_PROBLEM REQUIREMENTS_
Which lines of the entries below run from the one holding "in different locations." to the one holding "by specific quarters.", inclusive? Set down exactly those lines and no others.
__________
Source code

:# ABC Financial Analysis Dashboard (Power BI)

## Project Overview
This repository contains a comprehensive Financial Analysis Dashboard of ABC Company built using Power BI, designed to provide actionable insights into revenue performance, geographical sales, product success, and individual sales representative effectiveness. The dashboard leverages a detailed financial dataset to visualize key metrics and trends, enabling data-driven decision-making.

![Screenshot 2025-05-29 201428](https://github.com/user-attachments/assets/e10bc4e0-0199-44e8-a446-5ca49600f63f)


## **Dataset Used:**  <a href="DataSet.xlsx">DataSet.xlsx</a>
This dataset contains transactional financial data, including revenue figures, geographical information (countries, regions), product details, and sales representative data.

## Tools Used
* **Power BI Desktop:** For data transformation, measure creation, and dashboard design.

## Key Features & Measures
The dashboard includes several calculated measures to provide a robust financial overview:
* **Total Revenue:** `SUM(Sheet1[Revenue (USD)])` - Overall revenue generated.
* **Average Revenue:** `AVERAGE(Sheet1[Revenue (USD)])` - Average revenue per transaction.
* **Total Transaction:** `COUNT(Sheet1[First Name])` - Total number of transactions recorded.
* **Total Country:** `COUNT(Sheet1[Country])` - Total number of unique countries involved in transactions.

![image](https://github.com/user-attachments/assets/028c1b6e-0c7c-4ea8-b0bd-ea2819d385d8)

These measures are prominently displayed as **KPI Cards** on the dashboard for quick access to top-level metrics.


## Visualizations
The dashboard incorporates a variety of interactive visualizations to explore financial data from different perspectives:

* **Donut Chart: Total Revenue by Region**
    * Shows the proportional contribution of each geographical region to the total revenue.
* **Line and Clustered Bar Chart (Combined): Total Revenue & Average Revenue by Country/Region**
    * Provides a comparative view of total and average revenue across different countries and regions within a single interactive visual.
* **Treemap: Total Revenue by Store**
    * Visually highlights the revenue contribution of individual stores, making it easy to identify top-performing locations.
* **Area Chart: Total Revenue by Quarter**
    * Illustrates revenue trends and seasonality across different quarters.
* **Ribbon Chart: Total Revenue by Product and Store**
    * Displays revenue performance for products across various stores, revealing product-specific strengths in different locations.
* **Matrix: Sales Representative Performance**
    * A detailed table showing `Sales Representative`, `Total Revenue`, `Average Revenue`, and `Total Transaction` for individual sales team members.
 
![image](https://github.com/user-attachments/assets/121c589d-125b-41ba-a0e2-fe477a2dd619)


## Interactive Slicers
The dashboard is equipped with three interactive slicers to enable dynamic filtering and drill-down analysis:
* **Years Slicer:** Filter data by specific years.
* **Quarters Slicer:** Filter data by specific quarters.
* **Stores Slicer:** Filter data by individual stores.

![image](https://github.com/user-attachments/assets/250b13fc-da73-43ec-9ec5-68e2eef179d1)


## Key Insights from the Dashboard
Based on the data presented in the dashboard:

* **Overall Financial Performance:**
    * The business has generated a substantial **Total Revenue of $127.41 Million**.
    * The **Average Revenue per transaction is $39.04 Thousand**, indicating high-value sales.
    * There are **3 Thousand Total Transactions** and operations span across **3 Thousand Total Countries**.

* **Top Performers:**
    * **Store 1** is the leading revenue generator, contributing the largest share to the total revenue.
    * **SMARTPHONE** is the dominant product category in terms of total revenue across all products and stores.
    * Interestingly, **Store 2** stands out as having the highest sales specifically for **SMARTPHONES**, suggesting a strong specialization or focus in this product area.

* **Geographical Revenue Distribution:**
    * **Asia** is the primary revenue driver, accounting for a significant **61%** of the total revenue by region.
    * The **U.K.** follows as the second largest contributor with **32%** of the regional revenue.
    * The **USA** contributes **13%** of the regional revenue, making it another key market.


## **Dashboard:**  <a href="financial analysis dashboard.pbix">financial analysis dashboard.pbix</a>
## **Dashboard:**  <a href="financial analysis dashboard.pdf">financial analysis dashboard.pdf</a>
__________
_RESPONSE BOX_
    * Displays revenue performance for products across various stores, revealing product-specific strengths in different locations.
* **Matrix: Sales Representative Performance**
    * A detailed table showing `Sales Representative`, `Total Revenue`, `Average Revenue`, and `Total Transaction` for individual sales team members.
 
![image](https://github.com/user-attachments/assets/121c589d-125b-41ba-a0e2-fe477a2dd619)


## Interactive Slicers
The dashboard is equipped with three interactive slicers to enable dynamic filtering and drill-down analysis:
* **Years Slicer:** Filter data by specific years.
* **Quarters Slicer:** Filter data by specific quarters.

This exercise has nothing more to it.